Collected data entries
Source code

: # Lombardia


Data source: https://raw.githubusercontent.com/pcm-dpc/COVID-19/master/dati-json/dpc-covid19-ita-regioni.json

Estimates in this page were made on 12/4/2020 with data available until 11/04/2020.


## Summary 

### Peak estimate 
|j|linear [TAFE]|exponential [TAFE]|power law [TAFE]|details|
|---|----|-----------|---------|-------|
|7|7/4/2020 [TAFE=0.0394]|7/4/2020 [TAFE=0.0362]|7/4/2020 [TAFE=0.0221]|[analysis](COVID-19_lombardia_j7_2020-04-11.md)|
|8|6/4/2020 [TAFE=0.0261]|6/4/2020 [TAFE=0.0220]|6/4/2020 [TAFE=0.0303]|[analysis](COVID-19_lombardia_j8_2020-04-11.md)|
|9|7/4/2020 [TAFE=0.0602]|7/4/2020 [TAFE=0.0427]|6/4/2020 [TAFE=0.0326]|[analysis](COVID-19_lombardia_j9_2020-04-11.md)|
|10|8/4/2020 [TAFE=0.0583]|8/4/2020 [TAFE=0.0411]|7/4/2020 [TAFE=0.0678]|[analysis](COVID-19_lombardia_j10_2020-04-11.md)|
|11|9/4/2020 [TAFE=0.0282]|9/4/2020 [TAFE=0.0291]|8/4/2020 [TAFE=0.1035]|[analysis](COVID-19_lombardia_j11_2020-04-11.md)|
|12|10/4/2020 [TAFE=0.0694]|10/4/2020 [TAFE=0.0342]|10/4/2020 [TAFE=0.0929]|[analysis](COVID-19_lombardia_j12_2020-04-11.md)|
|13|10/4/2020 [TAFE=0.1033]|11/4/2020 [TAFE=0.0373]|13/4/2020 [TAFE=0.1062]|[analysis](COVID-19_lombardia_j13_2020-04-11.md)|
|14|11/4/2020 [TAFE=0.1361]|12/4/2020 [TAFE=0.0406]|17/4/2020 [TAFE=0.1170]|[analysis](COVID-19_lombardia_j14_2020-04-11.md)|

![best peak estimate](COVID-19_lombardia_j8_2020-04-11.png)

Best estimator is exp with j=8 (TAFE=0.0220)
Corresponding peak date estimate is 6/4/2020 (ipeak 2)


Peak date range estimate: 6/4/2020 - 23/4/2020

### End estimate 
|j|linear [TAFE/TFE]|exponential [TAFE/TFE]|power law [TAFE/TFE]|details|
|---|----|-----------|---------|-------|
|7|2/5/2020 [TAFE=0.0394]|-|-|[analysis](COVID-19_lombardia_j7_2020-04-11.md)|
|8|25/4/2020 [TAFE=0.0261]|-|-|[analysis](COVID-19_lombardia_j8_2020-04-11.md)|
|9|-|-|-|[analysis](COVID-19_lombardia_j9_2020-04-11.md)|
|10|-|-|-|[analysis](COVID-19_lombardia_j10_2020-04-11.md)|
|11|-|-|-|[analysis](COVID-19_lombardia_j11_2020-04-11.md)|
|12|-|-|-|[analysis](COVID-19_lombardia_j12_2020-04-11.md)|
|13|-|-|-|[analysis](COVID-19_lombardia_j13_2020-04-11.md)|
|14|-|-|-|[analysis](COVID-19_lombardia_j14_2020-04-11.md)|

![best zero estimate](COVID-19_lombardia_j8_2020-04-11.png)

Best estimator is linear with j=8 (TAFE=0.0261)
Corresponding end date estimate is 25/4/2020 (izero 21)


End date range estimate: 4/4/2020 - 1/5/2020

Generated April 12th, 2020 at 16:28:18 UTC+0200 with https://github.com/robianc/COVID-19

**TASK OBJECTIVE**
Your response should consist of the records, printed exactly.

**RESPONSE**
Source code

: # Lombardia


Data source: https://raw.githubusercontent.com/pcm-dpc/COVID-19/master/dati-json/dpc-covid19-ita-regioni.json

Estimates in this page were made on 12/4/2020 with data available until 11/04/2020.


## Summary 

### Peak estimate 
|j|linear [TAFE]|exponential [TAFE]|power law [TAFE]|details|
|---|----|-----------|---------|-------|
|7|7/4/2020 [TAFE=0.0394]|7/4/2020 [TAFE=0.0362]|7/4/2020 [TAFE=0.0221]|[analysis](COVID-19_lombardia_j7_2020-04-11.md)|
|8|6/4/2020 [TAFE=0.0261]|6/4/2020 [TAFE=0.0220]|6/4/2020 [TAFE=0.0303]|[analysis](COVID-19_lombardia_j8_2020-04-11.md)|
|9|7/4/2020 [TAFE=0.0602]|7/4/2020 [TAFE=0.0427]|6/4/2020 [TAFE=0.0326]|[analysis](COVID-19_lombardia_j9_2020-04-11.md)|
|10|8/4/2020 [TAFE=0.0583]|8/4/2020 [TAFE=0.0411]|7/4/2020 [TAFE=0.0678]|[analysis](COVID-19_lombardia_j10_2020-04-11.md)|
|11|9/4/2020 [TAFE=0.0282]|9/4/2020 [TAFE=0.0291]|8/4/2020 [TAFE=0.1035]|[analysis](COVID-19_lombardia_j11_2020-04-11.md)|
|12|10/4/2020 [TAFE=0.0694]|10/4/2020 [TAFE=0.0342]|10/4/2020 [TAFE=0.0929]|[analysis](COVID-19_lombardia_j12_2020-04-11.md)|
|13|10/4/2020 [TAFE=0.1033]|11/4/2020 [TAFE=0.0373]|13/4/2020 [TAFE=0.1062]|[analysis](COVID-19_lombardia_j13_2020-04-11.md)|
|14|11/4/2020 [TAFE=0.1361]|12/4/2020 [TAFE=0.0406]|17/4/2020 [TAFE=0.1170]|[analysis](COVID-19_lombardia_j14_2020-04-11.md)|

![best peak estimate](COVID-19_lombardia_j8_2020-04-11.png)

Best estimator is exp with j=8 (TAFE=0.0220)
Corresponding peak date estimate is 6/4/2020 (ipeak 2)


Peak date range estimate: 6/4/2020 - 23/4/2020

### End estimate 
|j|linear [TAFE/TFE]|exponential [TAFE/TFE]|power law [TAFE/TFE]|details|
|---|----|-----------|---------|-------|
|7|2/5/2020 [TAFE=0.0394]|-|-|[analysis](COVID-19_lombardia_j7_2020-04-11.md)|
|8|25/4/2020 [TAFE=0.0261]|-|-|[analysis](COVID-19_lombardia_j8_2020-04-11.md)|
|9|-|-|-|[analysis](COVID-19_lombardia_j9_2020-04-11.md)|
|10|-|-|-|[analysis](COVID-19_lombardia_j10_2020-04-11.md)|
|11|-|-|-|[analysis](COVID-19_lombardia_j11_2020-04-11.md)|
|12|-|-|-|[analysis](COVID-19_lombardia_j12_2020-04-11.md)|
|13|-|-|-|[analysis](COVID-19_lombardia_j13_2020-04-11.md)|
|14|-|-|-|[analysis](COVID-19_lombardia_j14_2020-04-11.md)|

![best zero estimate](COVID-19_lombardia_j8_2020-04-11.png)

Best estimator is linear with j=8 (TAFE=0.0261)
Corresponding end date estimate is 25/4/2020 (izero 21)


End date range estimate: 4/4/2020 - 1/5/2020

Generated April 12th, 2020 at 16:28:18 UTC+0200 with https://github.com/robianc/COVID-19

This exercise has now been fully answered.